Stored data:
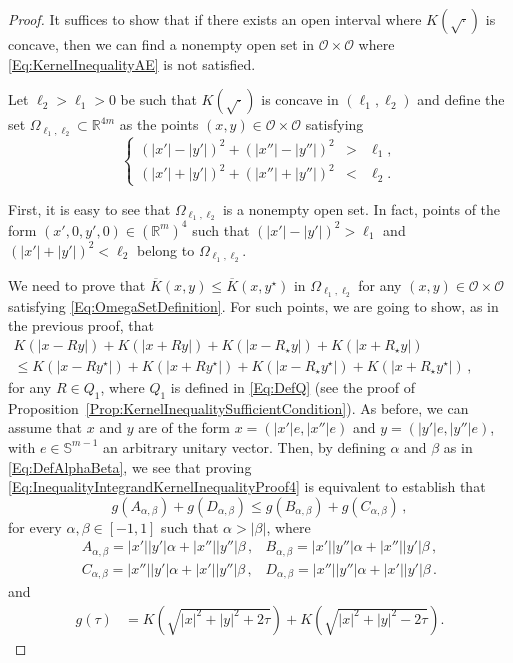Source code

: \documentclass[12pt,reqno]{amsart}
\theoremstyle{definition}
\theoremstyle{remark}
\newcommand{\con}[1]{\mathbb{#1}}
\newcommand{\R}{\con{R}} %
\newcommand{\Sph}{\con{S}} %
\newcommand{\ocal}{\mathcal{O}}
\newcommand\beqc[1]{\left\{\begin{array}{#1}}
\newcommand\eeqc{\end{array} \right.}
\def\PDEsystem{rcll}
\numberwithin{equation}{section}
\begin{document}
\begin{proof}
	It suffices to show that if there exists an open interval where $K(\sqrt{\cdot})$ is concave, then we can find a nonempty open set in $\ocal \times \ocal$ where \eqref{Eq:KernelInequalityAE} is not satisfied.
	
	Let $\ell_2>\ell_1>0$ be such that $K(\sqrt{\cdot})$ is concave in $(\ell_1,\ell_2)$ and define the set $\Omega_{\ell_1,\ell_2}\subset \R^{4m}$ as the points $(x,y)\in \ocal\times \ocal$ satisfying
	\begin{equation}
	\label{Eq:OmegaSetDefinition}
	\beqc{\PDEsystem}
	(|x'|-|y'|)^2+(|x''|-|y''|)^2&>&\ell_1,\\
	(|x'|+|y'|)^2+(|x''|+|y''|)^2&<&\ell_2.
	\eeqc
	\end{equation}
	
	First, it is easy to see that $\Omega_{\ell_1,\ell_2}$ is a nonempty open set. In fact, points of the form $(x',0,y',0)\in (\R^m)^4$ such that $(|x'|-|y'|)^2>\ell_1$ and $(|x'|+|y'|)^2 <\ell_2$ belong to $\Omega_{\ell_1,\ell_2}$. 
	
	We need to prove that $\overline{K}(x,y) \leq \overline{K}(x, y^\star)$ in $\Omega_{\ell_1,\ell_2}$ for any $(x,y)\in \ocal\times \ocal$ satisfying \eqref{Eq:OmegaSetDefinition}. For such points, we are going to show, as in the previous proof, that
	\begin{equation}
	\label{Eq:InequalityIntegrandKernelInequalityProof4}
	\begin{split}
	K(|x - R y|) + K(|x + R y|) + K(|x - R_\star y|) + K(|x + R_\star y|)
	\quad \quad \quad \quad \quad \quad
	\\
	\leq
	K(|x - R y^\star|) + K(|x + R y^\star|)+K(|x - R_\star y^\star|) + K(|x + R_\star y^\star|)\,, 
	\end{split}
	\end{equation}
	for any $R\in Q_1$, where $Q_1$ is defined in \eqref{Eq:DefQ} (see the proof of Proposition~\ref{Prop:KernelInequalitySufficientCondition}). As before, we can assume that $x$ and $y$ are of the form $x = (|x'|e, |x''|e)$ and $y = (|y'|e, |y''|e)$, with $e \in \Sph^{m-1}$ an arbitrary unitary vector. Then, by defining $\alpha$ and $\beta$ as in \eqref{Eq:DefAlphaBeta}, we see that proving \eqref{Eq:InequalityIntegrandKernelInequalityProof4} is equivalent to establish that
	\begin{equation}
	\label{Eq:InequalityIntegrandKernelInequalityProof5}
	g(A_{\alpha,\beta}) + g(D_{\alpha,\beta}) \leq g(B_{\alpha,\beta}) + g(C_{\alpha,\beta})\,,
	\end{equation}
	for every $\alpha, \beta \in [-1,1]$ such that $\alpha>|\beta|$, where
	$$
	\begin{array}{cc}
	A_{\alpha,\beta} = |x'||y'|  \alpha + |x''||y''|\beta \,, &
	B_{\alpha,\beta} = |x'||y''| \alpha + |x''||y'| \beta \,, \\
	C_{\alpha,\beta} = |x''||y'| \alpha + |x'||y''| \beta \,, &
	D_{\alpha,\beta} = |x''||y''|\alpha + |x'||y'|  \beta \,.
	\end{array}
	$$
	and
	\begin{align*}
	g(\tau) &= K\left( \sqrt{|x|^2+|y|^2+2\tau} \right) + K\left( \sqrt{|x|^2+|y|^2-2\tau} \right).
	\end{align*}
	

\end{proof}
\end{document}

* Exercise objective *
All the records above must be retyped exactly, except for their pictures.

* Solution below *
Source code

: \documentclass[12pt,reqno]{amsart}
\theoremstyle{definition}
\theoremstyle{remark}
\newcommand{\con}[1]{\mathbb{#1}}
\newcommand{\R}{\con{R}} %
\newcommand{\Sph}{\con{S}} %
\newcommand{\ocal}{\mathcal{O}}
\newcommand\beqc[1]{\left\{\begin{array}{#1}}
\newcommand\eeqc{\end{array} \right.}
\def\PDEsystem{rcll}
\numberwithin{equation}{section}
\begin{document}
\begin{proof}
	It suffices to show that if there exists an open interval where $K(\sqrt{\cdot})$ is concave, then we can find a nonempty open set in $\ocal \times \ocal$ where \eqref{Eq:KernelInequalityAE} is not satisfied.
	
	Let $\ell_2>\ell_1>0$ be such that $K(\sqrt{\cdot})$ is concave in $(\ell_1,\ell_2)$ and define the set $\Omega_{\ell_1,\ell_2}\subset \R^{4m}$ as the points $(x,y)\in \ocal\times \ocal$ satisfying
	\begin{equation}
	\label{Eq:OmegaSetDefinition}
	\beqc{\PDEsystem}
	(|x'|-|y'|)^2+(|x''|-|y''|)^2&>&\ell_1,\\
	(|x'|+|y'|)^2+(|x''|+|y''|)^2&<&\ell_2.
	\eeqc
	\end{equation}
	
	First, it is easy to see that $\Omega_{\ell_1,\ell_2}$ is a nonempty open set. In fact, points of the form $(x',0,y',0)\in (\R^m)^4$ such that $(|x'|-|y'|)^2>\ell_1$ and $(|x'|+|y'|)^2 <\ell_2$ belong to $\Omega_{\ell_1,\ell_2}$. 
	
	We need to prove that $\overline{K}(x,y) \leq \overline{K}(x, y^\star)$ in $\Omega_{\ell_1,\ell_2}$ for any $(x,y)\in \ocal\times \ocal$ satisfying \eqref{Eq:OmegaSetDefinition}. For such points, we are going to show, as in the previous proof, that
	\begin{equation}
	\label{Eq:InequalityIntegrandKernelInequalityProof4}
	\begin{split}
	K(|x - R y|) + K(|x + R y|) + K(|x - R_\star y|) + K(|x + R_\star y|)
	\quad \quad \quad \quad \quad \quad
	\\
	\leq
	K(|x - R y^\star|) + K(|x + R y^\star|)+K(|x - R_\star y^\star|) + K(|x + R_\star y^\star|)\,, 
	\end{split}
	\end{equation}
	for any $R\in Q_1$, where $Q_1$ is defined in \eqref{Eq:DefQ} (see the proof of Proposition~\ref{Prop:KernelInequalitySufficientCondition}). As before, we can assume that $x$ and $y$ are of the form $x = (|x'|e, |x''|e)$ and $y = (|y'|e, |y''|e)$, with $e \in \Sph^{m-1}$ an arbitrary unitary vector. Then, by defining $\alpha$ and $\beta$ as in \eqref{Eq:DefAlphaBeta}, we see that proving \eqref{Eq:InequalityIntegrandKernelInequalityProof4} is equivalent to establish that
	\begin{equation}
	\label{Eq:InequalityIntegrandKernelInequalityProof5}
	g(A_{\alpha,\beta}) + g(D_{\alpha,\beta}) \leq g(B_{\alpha,\beta}) + g(C_{\alpha,\beta})\,,
	\end{equation}
	for every $\alpha, \beta \in [-1,1]$ such that $\alpha>|\beta|$, where
	$$
	\begin{array}{cc}
	A_{\alpha,\beta} = |x'||y'|  \alpha + |x''||y''|\beta \,, &
	B_{\alpha,\beta} = |x'||y''| \alpha + |x''||y'| \beta \,, \\
	C_{\alpha,\beta} = |x''||y'| \alpha + |x'||y''| \beta \,, &
	D_{\alpha,\beta} = |x''||y''|\alpha + |x'||y'|  \beta \,.
	\end{array}
	$$
	and
	\begin{align*}
	g(\tau) &= K\left( \sqrt{|x|^2+|y|^2+2\tau} \right) + K\left( \sqrt{|x|^2+|y|^2-2\tau} \right).
	\end{align*}
	

\end{proof}
\end{document}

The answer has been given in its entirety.